Tom Hanks - Actor - 2023

(Credits: Far Out / Raph Pour-Hashemi)

Fri 29 August 2025 18:45, UK

Not to state the obvious, but there can often be a pretty huge disconnect between somebody’s favourite movie and the movies that deserve to be called the greatest ever made, although Tom Hanks‘ preferred candidate does tick both boxes.

The two-time Academy Award winner and ‘America’s Dad’ has always held Stanley Kubrick’s 2001: A Space Odyssey in the highest esteem, admitting that he’s seen it at least 120 times, and that it was the film that permanently and irrevocably changed his life forever.

That’s fair enough, because it genuinely is one of the finest features ever produced. On the other side of the coin, there might be at least one person out there who calls Movie 43, Halle Berry’s Catwoman, or Battlefield Earth their personal all-time favourite, and none of them are great in any way, shape, or form.

It wasn’t 2001 that Hanks called the best ever, though, although it’s up for debate as to whether he meant it or not. After all, it’s no secret that Kubrick’s cosmic masterpiece is the be-all and end-all of Hanks’ filmic fondness, while some of his other top picks include Boogie Nights, Das Boot, Fargo, and many more.

At no point did he ever mention a 1963 fantasy flick that enthralled audiences before inspiring several generations of behind-the-scenes artists and filmmakers and becoming a staple of the weekend afternoon TV schedule, or maybe he just neglected to bring it up until he was in a position to hand an honorary award to the most important member of its creative team.

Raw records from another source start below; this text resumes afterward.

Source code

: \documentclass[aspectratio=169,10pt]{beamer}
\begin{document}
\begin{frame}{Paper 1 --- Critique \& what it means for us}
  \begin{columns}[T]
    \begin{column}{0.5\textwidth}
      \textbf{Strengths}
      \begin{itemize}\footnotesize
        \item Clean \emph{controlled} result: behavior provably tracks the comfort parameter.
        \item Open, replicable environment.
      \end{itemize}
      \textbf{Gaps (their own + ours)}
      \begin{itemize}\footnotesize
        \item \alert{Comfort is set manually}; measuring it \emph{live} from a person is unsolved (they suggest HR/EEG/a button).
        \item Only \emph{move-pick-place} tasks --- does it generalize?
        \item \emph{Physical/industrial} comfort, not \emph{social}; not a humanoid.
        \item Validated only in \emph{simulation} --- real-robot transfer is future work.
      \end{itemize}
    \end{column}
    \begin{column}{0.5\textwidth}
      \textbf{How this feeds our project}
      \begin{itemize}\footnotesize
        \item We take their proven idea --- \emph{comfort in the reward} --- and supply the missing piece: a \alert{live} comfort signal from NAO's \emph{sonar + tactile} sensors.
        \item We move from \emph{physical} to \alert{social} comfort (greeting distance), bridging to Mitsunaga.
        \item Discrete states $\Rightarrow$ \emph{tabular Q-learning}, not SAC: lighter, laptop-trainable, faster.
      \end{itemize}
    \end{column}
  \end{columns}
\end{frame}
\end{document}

When he was named as the recipient of the Gordon E Sawyer Award in 1992 for technical achievement and contributions to cinema, which is basically an honorary Academy Award, Hanks was chosen to take the stage, deliver a speech, and celebrate some long overdue recognition from the Oscars for the legendary Ray Harryhausen.

“Some people say Casablanca or Citizen Kane,” he declared. “I say Jason and the Argonauts is the greatest film ever made.” Did he mean it? Maybe, maybe not. However, there’s one famous Hollywood figure who unequivocally believes it, with Harryhausen’s magnum opus lighting the fuse that launched Tim Burton’s idiosyncratic, eccentric, and outlandish career as mainstream cinema’s favourite outsider.

If you asked 100 people to name who directed Jason and the Argonauts, how many of them would be able to tell you that it was Don Chaffey? Not many. If you asked 100 people who was responsible for the fantastical favourite’s iconic stop-motion special effects, then at least 99 of them would immediately know that it was Harryhausen.

It’s arguably the most famous picture he worked on, and he worked on a lot, because of how fondly remembered those janky skeletons, that seven-headed hydra, and the hulking bronze colossus, Talos, are. Hanks’ tongue might have been ever so slightly inside of his cheek, but that shouldn’t diminish either the towering shadow Harryhausen cast over the entire visual effects business or Jason and the Argonauts being one of the most influential movies of its era for reasons that had nothing to do with the story or style.